INFORMATION:
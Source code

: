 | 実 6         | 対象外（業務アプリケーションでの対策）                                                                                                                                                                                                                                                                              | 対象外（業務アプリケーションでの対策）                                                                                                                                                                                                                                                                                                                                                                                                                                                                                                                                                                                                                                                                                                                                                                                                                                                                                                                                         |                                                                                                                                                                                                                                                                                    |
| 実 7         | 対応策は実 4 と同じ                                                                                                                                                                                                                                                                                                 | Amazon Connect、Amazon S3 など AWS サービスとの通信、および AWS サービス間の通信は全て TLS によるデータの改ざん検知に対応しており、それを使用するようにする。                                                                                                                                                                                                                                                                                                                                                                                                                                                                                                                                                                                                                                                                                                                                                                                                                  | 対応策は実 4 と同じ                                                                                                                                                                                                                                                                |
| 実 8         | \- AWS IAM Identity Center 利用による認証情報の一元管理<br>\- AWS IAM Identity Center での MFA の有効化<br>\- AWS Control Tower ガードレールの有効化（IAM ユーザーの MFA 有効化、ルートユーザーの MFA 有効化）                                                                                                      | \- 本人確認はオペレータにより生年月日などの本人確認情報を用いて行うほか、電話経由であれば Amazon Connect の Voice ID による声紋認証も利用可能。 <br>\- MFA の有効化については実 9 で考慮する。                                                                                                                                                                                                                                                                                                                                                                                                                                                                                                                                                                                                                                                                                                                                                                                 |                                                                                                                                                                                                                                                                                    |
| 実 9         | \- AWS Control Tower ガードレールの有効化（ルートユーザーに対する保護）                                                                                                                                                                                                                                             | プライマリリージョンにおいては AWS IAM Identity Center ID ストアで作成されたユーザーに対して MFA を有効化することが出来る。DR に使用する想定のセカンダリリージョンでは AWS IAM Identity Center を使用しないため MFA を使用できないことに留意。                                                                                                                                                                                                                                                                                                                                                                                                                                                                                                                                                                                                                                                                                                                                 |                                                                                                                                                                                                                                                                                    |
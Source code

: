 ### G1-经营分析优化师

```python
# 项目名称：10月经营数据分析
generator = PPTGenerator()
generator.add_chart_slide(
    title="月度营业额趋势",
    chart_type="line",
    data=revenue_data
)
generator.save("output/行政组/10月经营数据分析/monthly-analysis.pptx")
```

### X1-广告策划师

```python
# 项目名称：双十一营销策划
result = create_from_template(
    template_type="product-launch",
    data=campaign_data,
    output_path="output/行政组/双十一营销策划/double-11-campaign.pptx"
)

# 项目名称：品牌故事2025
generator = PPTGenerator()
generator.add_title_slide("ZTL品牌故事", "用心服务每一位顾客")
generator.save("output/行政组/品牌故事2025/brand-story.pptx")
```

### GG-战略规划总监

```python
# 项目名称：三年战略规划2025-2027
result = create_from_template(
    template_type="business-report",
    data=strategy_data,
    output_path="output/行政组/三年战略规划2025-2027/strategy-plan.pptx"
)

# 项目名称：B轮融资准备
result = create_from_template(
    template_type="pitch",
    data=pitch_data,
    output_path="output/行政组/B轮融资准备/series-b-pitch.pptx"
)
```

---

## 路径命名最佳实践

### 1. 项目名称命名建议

INSTRUCTIONS FOR THE TASK:
Please show every line of the entries above that contains the word "output".

ANSWER SPACE:
generator.save("output/行政组/10月经营数据分析/monthly-analysis.pptx")
    output_path="output/行政组/双十一营销策划/double-11-campaign.pptx"
generator.save("output/行政组/品牌故事2025/brand-story.pptx")
    output_path="output/行政组/三年战略规划2025-2027/strategy-plan.pptx"
    output_path="output/行政组/B轮融资准备/series-b-pitch.pptx"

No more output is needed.